Dataset excerpts:
============================================================

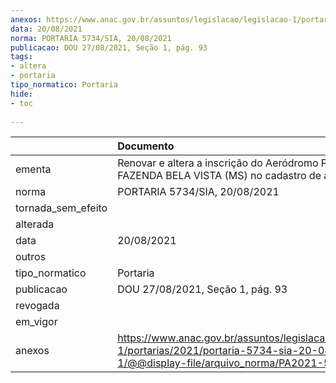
 ```yaml
---
anexos: https://www.anac.gov.br/assuntos/legislacao/legislacao-1/portarias/2021/portaria-5734-sia-20-08-2021-1/@@display-file/arquivo_norma/PA2021-5734.pdf
data: 20/08/2021
norma: PORTARIA 5734/SIA, 20/08/2021
publicacao: DOU 27/08/2021, Seção 1, pág. 93
tags:
- altera
- portaria
tipo_normatico: Portaria
hide: 
- toc 
 
---
```


|                    | Documento                                                                                                                                           |
|:-------------------|:----------------------------------------------------------------------------------------------------------------------------------------------------|
| ementa             | Renovar e altera a inscrição do Aeródromo Privado FAZENDA BELA VISTA (MS) no cadastro de aeródromos.                                                |
| norma              | PORTARIA 5734/SIA, 20/08/2021                                                                                                                       |
| tornada_sem_efeito |                                                                                                                                                     |
| alterada           |                                                                                                                                                     |
| data               | 20/08/2021                                                                                                                                          |
| outros             |                                                                                                                                                     |
| tipo_normatico     | Portaria                                                                                                                                            |
| publicacao         | DOU 27/08/2021, Seção 1, pág. 93                                                                                                                    |
| revogada           |                                                                                                                                                     |
| em_vigor           |                                                                                                                                                     |
| anexos             | https://www.anac.gov.br/assuntos/legislacao/legislacao-1/portarias/2021/portaria-5734-sia-20-08-2021-1/@@display-file/arquivo_norma/PA2021-5734.pdf |
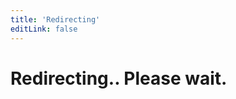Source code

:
 ```yaml
---
title: 'Redirecting'
editLink: false
---
```


<script setup>
window.location.href = "https://auth.sidebase.io/guide/authjs/server-side/rest-api"
</script>

<h1 class="text-center">
  Redirecting.. Please wait.
</h1>
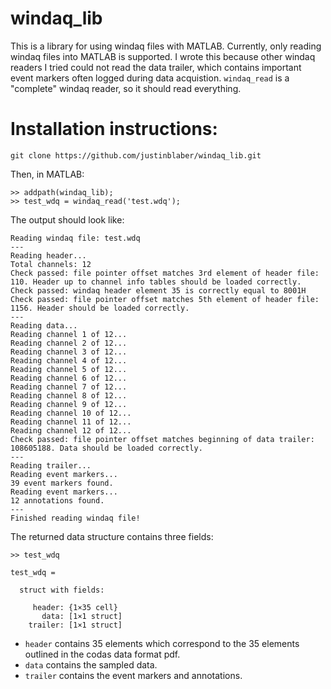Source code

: # windaq_lib
This is a library for using windaq files with MATLAB. Currently, only reading windaq files into MATLAB is supported. I wrote this because other windaq readers I tried could not read the data trailer, which contains important event markers often logged during data acquistion. `windaq_read` is a "complete" windaq reader, so it should read everything.

# Installation instructions:
```
git clone https://github.com/justinblaber/windaq_lib.git

```
Then, in MATLAB:

```
>> addpath(windaq_lib);
>> test_wdq = windaq_read('test.wdq');
```

The output should look like:

```
Reading windaq file: test.wdq
---
Reading header...
Total channels: 12
Check passed: file pointer offset matches 3rd element of header file: 110. Header up to channel info tables should be loaded correctly.
Check passed: windaq header element 35 is correctly equal to 8001H
Check passed: file pointer offset matches 5th element of header file: 1156. Header should be loaded correctly.
---
Reading data...
Reading channel 1 of 12...
Reading channel 2 of 12...
Reading channel 3 of 12...
Reading channel 4 of 12...
Reading channel 5 of 12...
Reading channel 6 of 12...
Reading channel 7 of 12...
Reading channel 8 of 12...
Reading channel 9 of 12...
Reading channel 10 of 12...
Reading channel 11 of 12...
Reading channel 12 of 12...
Check passed: file pointer offset matches beginning of data trailer: 108605188. Data should be loaded correctly.
---
Reading trailer...
Reading event markers...
39 event markers found.
Reading event markers...
12 annotations found.
---
Finished reading windaq file!
```
The returned data structure contains three fields:

```
>> test_wdq

test_wdq = 

  struct with fields:

     header: {1×35 cell}
       data: [1×1 struct]
    trailer: [1×1 struct]
```

 - `header` contains 35 elements which correspond to the 35 elements outlined in the codas data format pdf. 
 - `data` contains the sampled data. 
 - `trailer` contains the event markers and annotations.
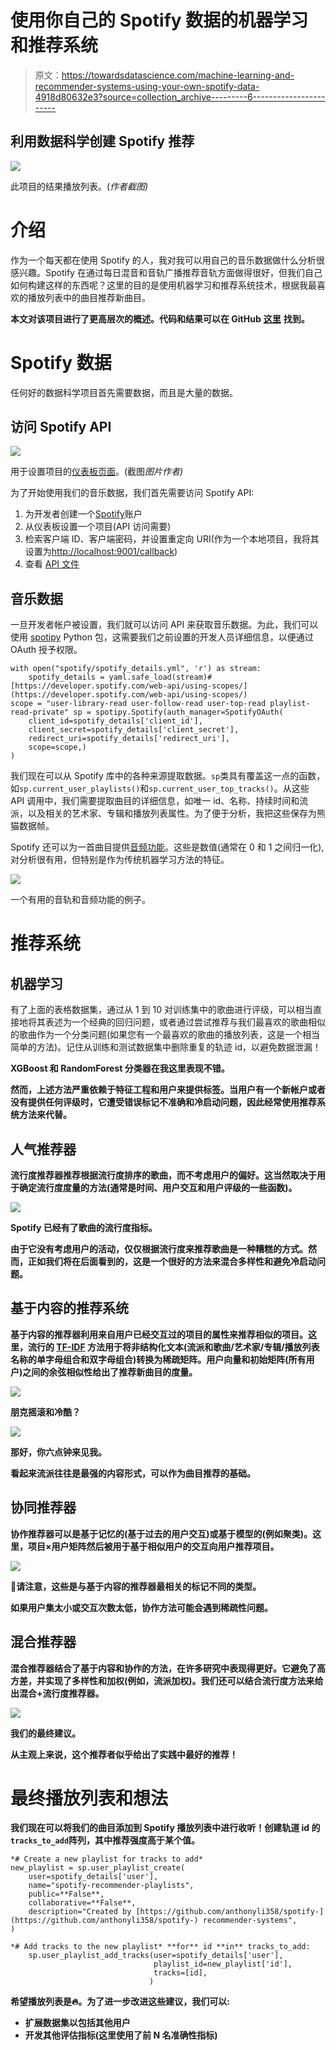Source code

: # 使用你自己的 Spotify 数据的机器学习和推荐系统

> 原文：<https://towardsdatascience.com/machine-learning-and-recommender-systems-using-your-own-spotify-data-4918d80632e3?source=collection_archive---------6----------------------->

## 利用数据科学创建 Spotify 推荐

![](img/0da341f5debff10e3f2ef4fa06c33c61.png)

此项目的结果播放列表。(*作者截图)*

# 介绍

作为一个每天都在使用 Spotify 的人，我对我可以用自己的音乐数据做什么分析很感兴趣。Spotify 在通过每日混音和音轨广播推荐音轨方面做得很好，但我们自己如何构建这样的东西呢？这里的目的是使用机器学习和推荐系统技术，根据我最喜欢的播放列表中的曲目推荐新曲目。

**本文对该项目进行了更高层次的概述。代码和结果可以在 GitHub** [**这里**](https://github.com/anthonyli358/spotify-recommender-systems) **找到。**

# Spotify 数据

任何好的数据科学项目首先需要数据，而且是大量的数据。

## 访问 Spotify API

![](img/a336d0c16ee02955484771ece89f46fa.png)

用于设置项目的[仪表板页面](https://developer.spotify.com/dashboard/)。(截图*图片作者)*

为了开始使用我们的音乐数据，我们首先需要访问 Spotify API:

1.  为开发者创建一个[Spotify](https://developer.spotify.com/)账户
2.  从仪表板设置一个项目(API 访问需要)
3.  检索客户端 ID、客户端密码，并设置重定向 URI(作为一个本地项目，我将其设置为[http://localhost:9001/callback](http://localhost:9001/callback))
4.  查看 [API 文件](https://developer.spotify.com/documentation/general/guides/)

## 音乐数据

一旦开发者帐户被设置，我们就可以访问 API 来获取音乐数据。为此，我们可以使用 [spotipy](https://spotipy.readthedocs.io/en/2.18.0/) Python 包，这需要我们之前设置的开发人员详细信息，以便通过 OAuth 授予权限。

```
with open("spotify/spotify_details.yml", 'r') as stream:  
    spotify_details = yaml.safe_load(stream)# [https://developer.spotify.com/web-api/using-scopes/](https://developer.spotify.com/web-api/using-scopes/)
scope = "user-library-read user-follow-read user-top-read playlist-read-private" sp = spotipy.Spotify(auth_manager=SpotifyOAuth(
    client_id=spotify_details['client_id'],
    client_secret=spotify_details['client_secret'],
    redirect_uri=spotify_details['redirect_uri'],    
    scope=scope,)
)
```

我们现在可以从 Spotify 库中的各种来源提取数据。`sp`类具有覆盖这一点的函数，如`sp.current_user_playlists()`和`sp.current_user_top_tracks()`。从这些 API 调用中，我们需要提取曲目的详细信息，如唯一 id、名称、持续时间和流派，以及相关的艺术家、专辑和播放列表属性。为了便于分析，我把这些保存为熊猫数据帧。

Spotify 还可以为一首曲目提供[音频功能](https://developer.spotify.com/documentation/web-api/reference/#endpoint-get-audio-features)。这些是数值(通常在 0 和 1 之间归一化),对分析很有用，但特别是作为传统机器学习方法的特征。

![](img/719a0334387d06fa38425f8fa3971999.png)

一个有用的音轨和音频功能的例子。

# 推荐系统

## 机器学习

有了上面的表格数据集，通过从 1 到 10 对训练集中的歌曲进行评级，可以相当直接地将其表述为一个经典的回归问题，或者通过尝试推荐与我们最喜欢的歌曲相似的歌曲作为一个分类问题(如果您有一个最喜欢的歌曲的播放列表，这是一个相当简单的方法)。记住从训练和测试数据集中删除重复的轨迹 id，以避免数据泄漏！

**XGBoost 和 RandomForest 分类器在我这里表现不错**[](https://github.com/anthonyli358/spotify-recommender-systems/blob/main/recommender_playlists.ipynb)****。****

**然而，上述方法严重依赖于特征工程和用户来提供标签。当用户有一个新帐户或者没有提供任何评级时，它遭受错误标记不准确和冷启动问题，因此经常使用推荐系统方法来代替。**

## **人气推荐器**

**流行度推荐器推荐根据流行度排序的歌曲，而不考虑用户的偏好。这当然取决于用于确定流行度度量的方法(通常是时间、用户交互和用户评级的一些函数)。**

**![](img/7382af3e9a302af6cb7fbf62e1566de5.png)**

**Spotify 已经有了歌曲的流行度指标。**

**由于它没有考虑用户的活动，仅仅根据流行度来推荐歌曲是一种糟糕的方式。然而，正如我们将在后面看到的，这是一个很好的方法来混合多样性和避免冷启动问题。**

## **基于内容的推荐系统**

**基于内容的推荐器利用来自用户已经交互过的项目的属性来推荐相似的项目。这里，流行的 [TF-IDF](https://en.wikipedia.org/wiki/Tf%E2%80%93idf) 方法用于将非结构化文本(流派和歌曲/艺术家/专辑/播放列表名称的单字母组合和双字母组合)转换为稀疏矩阵。用户向量和初始矩阵(所有用户)之间的余弦相似性给出了推荐新曲目的度量。**

**![](img/bd02ba02aebeb6acf6519b8512a43472.png)**

**朋克摇滚和冷酷？**

**![](img/c7fb837c1b95b32bc13a374e036fa806.png)**

**那好，你六点钟来见我。**

**看起来流派往往是最强的内容形式，可以作为曲目推荐的基础。**

## **协同推荐器**

**协作推荐器可以是基于记忆的(基于过去的用户交互)或基于模型的(例如聚类)。这里，项目×用户矩阵然后被用于基于相似用户的交互向用户推荐项目。**

**![](img/0e851e09ce72eea8425b9160647a6fef.png)**

**🎵请注意，这些是与基于内容的推荐器最相关的标记不同的类型。**

**如果用户集太小或交互次数太低，协作方法可能会遇到稀疏性问题。**

## **混合推荐器**

**混合推荐器结合了基于内容和协作的方法，在许多研究中表现得更好。它避免了高方差，并实现了多样性和加权(例如，流派加权)。我们还可以结合流行度方法来给出混合+流行度推荐器。**

**![](img/9f41cb859f74dc1a6c3c8459f329e469.png)**

**我们的最终建议。**

**从主观上来说，这个推荐者似乎给出了实践中最好的推荐！**

# **最终播放列表和想法**

**我们现在可以将我们的曲目添加到 Spotify 播放列表中进行收听！创建轨道 id 的`tracks_to_add`阵列，其中推荐强度高于某个值。**

```
*# Create a new playlist for tracks to add*
new_playlist = sp.user_playlist_create(
    user=spotify_details['user'], 
    name="spotify-recommender-playlists",
    public=**False**, 
    collaborative=**False**, 
    description="Created by [https://github.com/anthonyli358/spotify-](https://github.com/anthonyli358/spotify-) recommender-systems",
)

*# Add tracks to the new playlist* **for** id **in** tracks_to_add:
    sp.user_playlist_add_tracks(user=spotify_details['user'], 
                                playlist_id=new_playlist['id'], 
                                tracks=[id],
                               )
```

**希望播放列表是🔥。为了进一步改进这些建议，我们可以:**

*   **扩展数据集以包括其他用户**
*   **开发其他评估指标(这里使用了前 N 名准确性指标)**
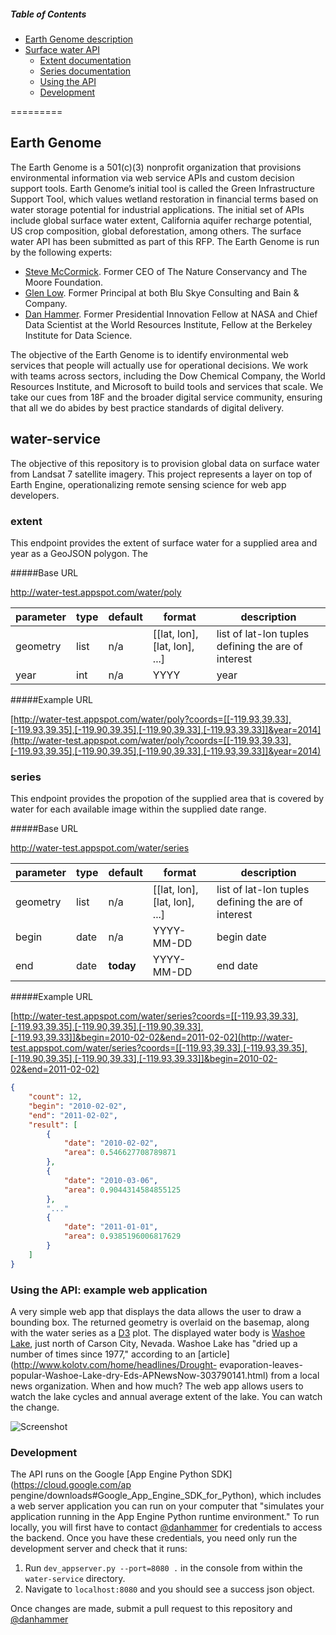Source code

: 

##### Table of Contents  

- [Earth Genome description](#earth-genome)
- [Surface water API](#water-service)
    + [Extent documentation](#base-url)
    + [Series documentation](#base-url)
    + [Using the API](#using-the-api-example-web-application)
    + [Development](#development)

=========

## Earth Genome

The Earth Genome is a 501(c)(3) nonprofit organization that provisions environmental information via web service APIs and custom decision support tools.  Earth Genome’s initial tool is called the Green Infrastructure Support Tool, which values wetland restoration in financial terms based on water storage potential for industrial applications.  The initial set of APIs include global surface water extent, California aquifer recharge potential, US crop composition, global deforestation, among others.  The surface water API has been submitted as part of this RFP.  The Earth Genome is run by the following experts:

- [Steve McCormick](https://en.wikipedia.org/wiki/Steve_McCormick_(executive)).  Former CEO of The Nature Conservancy and The Moore Foundation.
- [Glen Low](https://www.linkedin.com/in/glen-low-7136566). Former Principal at both Blu Skye Consulting and Bain & Company.
- [Dan Hammer](http://danham.me/r).  Former Presidential Innovation Fellow at NASA and Chief Data Scientist at the World Resources Institute, Fellow at the Berkeley Institute for Data Science.

The objective of the Earth Genome is to identify environmental web services that people will actually use for operational decisions.  We work with teams across sectors, including the Dow Chemical Company, the World Resources Institute, and Microsoft to build tools and services that scale.  We take our cues from 18F and the broader digital service community, ensuring that all we do abides by best practice standards of digital delivery.

## water-service

The objective of this repository is to provision global data on surface water
from Landsat 7 satellite imagery.  This project represents a layer on top of
Earth Engine, operationalizing remote sensing science for web app developers.

### extent

This endpoint provides the extent of surface water for a supplied area and
year as a GeoJSON polygon.  The 

#####Base URL

http://water-test.appspot.com/water/poly

| parameter | type  | default         | format      | description                                         |
|-----------|-------|-----------------|-------------|-----------------------------------------------------|
| geometry  | list  | n/a             | [[lat, lon], [lat, lon], ...]        | list of lat-lon tuples defining the are of interest |
| year      | int   | n/a             | YYYY        | year                                                |

#####Example URL

[http://water-test.appspot.com/water/poly?coords=[[-119.93,39.33],[-119.93,39.35],[-119.90,39.35],[-119.90,39.33],[-119.93,39.33]]&year=2014](http://water-test.appspot.com/water/poly?coords=[[-119.93,39.33],[-119.93,39.35],[-119.90,39.35],[-119.90,39.33],[-119.93,39.33]]&year=2014)


### series

This endpoint provides the propotion of the supplied area that is covered by
water for each available image within the supplied date range.  

#####Base URL

http://water-test.appspot.com/water/series

| parameter | type  | default         | format      | description                                         |
|-----------|-------|-----------------|-------------|-----------------------------------------------------|
| geometry  | list  | n/a             | [[lat, lon], [lat, lon], ...]        | list of lat-lon tuples defining the are of interest |
| begin     | date  | n/a             | YYYY-MM-DD  | begin date                                          |
| end       | date  | **today**       | YYYY-MM-DD  | end date                                            |

#####Example URL

[http://water-test.appspot.com/water/series?coords=[[-119.93,39.33],[-119.93,39.35],[-119.90,39.35],[-119.90,39.33],[-119.93,39.33]]&begin=2010-02-02&end=2011-02-02](http://water-test.appspot.com/water/series?coords=[[-119.93,39.33],[-119.93,39.35],[-119.90,39.35],[-119.90,39.33],[-119.93,39.33]]&begin=2010-02-02&end=2011-02-02)

```json
{
    "count": 12,
    "begin": "2010-02-02",
    "end": "2011-02-02",
    "result": [
        {
            "date": "2010-02-02",
            "area": 0.546627708789871
        },
        {
            "date": "2010-03-06",
            "area": 0.9044314584855125
        },
        "..."
        {
            "date": "2011-01-01",
            "area": 0.9385196006817629
        }
    ]
}
```

### Using the API: example web application

A very simple web app that displays the data allows the user to draw a
bounding box.  The returned geometry is overlaid on the basemap, along with
the water series as a [D3](http://d3js.org/) plot.  The displayed water body
is [Washoe Lake](https://en.wikipedia.org/wiki/Washoe_Lake), just north of
Carson City, Nevada.  Washoe Lake has "dried up a number of times since 1977,"
according to an [article](http://www.kolotv.com/home/headlines/Drought-
evaporation-leaves-popular-Washoe-Lake-dry-Eds-APNewsNow-303790141.html) from
a local news organization.  When and how much?  The web app allows users to
watch the lake cycles and annual average extent of the lake.  You can watch
the change.

![Screenshot](https://dl.dropboxusercontent.com/u/5365589/water.gif)
### Development

The API runs on the Google [App Engine Python SDK](https://cloud.google.com/ap
pengine/downloads#Google_App_Engine_SDK_for_Python), which includes a web
server application you can run on your computer that "simulates your
application running in the App Engine Python runtime environment."  To run
locally, you will first have to contact
[@danhammer](https://github.com/danhammer) for credentials to access the
backend.  Once you have these credentials, you need only run the development
server and check that it runs:

1. Run `dev_appserver.py --port=8080 .` in the console from within the `water-service`
directory.
2. Navigate to `localhost:8080` and you should see a success json object.

Once changes are made, submit a pull request to this repository and
[@danhammer](https://github.com/danhammer)
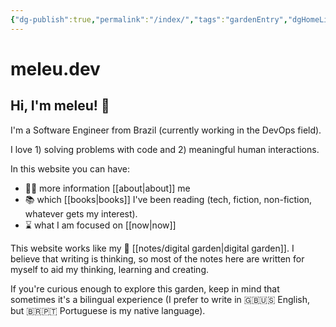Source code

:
 ```yaml
---
{"dg-publish":true,"permalink":"/index/","tags":"gardenEntry","dgHomeLink":true,"dgPassFrontmatter":false,"dgShowBacklinks":true,"dgShowLocalGraph":true}
---
```


# meleu.dev

## Hi, I'm meleu! 👋

I'm a Software Engineer from Brazil (currently working in the DevOps field).

I love 1) solving problems with code and 2) meaningful human interactions.

In this website you can have:

- 🧑‍💻 more information [[about|about]] me
- 📚 which [[books|books]] I've been reading (tech, fiction, non-fiction, whatever gets my interest).
- ⌛ what I am focused on [[now|now]]

This website works like my 🌱 [[notes/digital garden|digital garden]]. I believe that writing is thinking, so most of the notes here are written for myself to aid my thinking, learning and creating.

If you're curious enough to explore this garden, keep in mind that sometimes it's a bilingual experience (I prefer to write in 🇬🇧🇺🇸 English, but 🇧🇷🇵🇹 Portuguese is my native language).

============================================================

→ **WHAT IS REQUIRED**: Your reply should consist solely of the number of lines above that contain the word "MATLAB".

→ **RESULT OF THIS TASK**: 2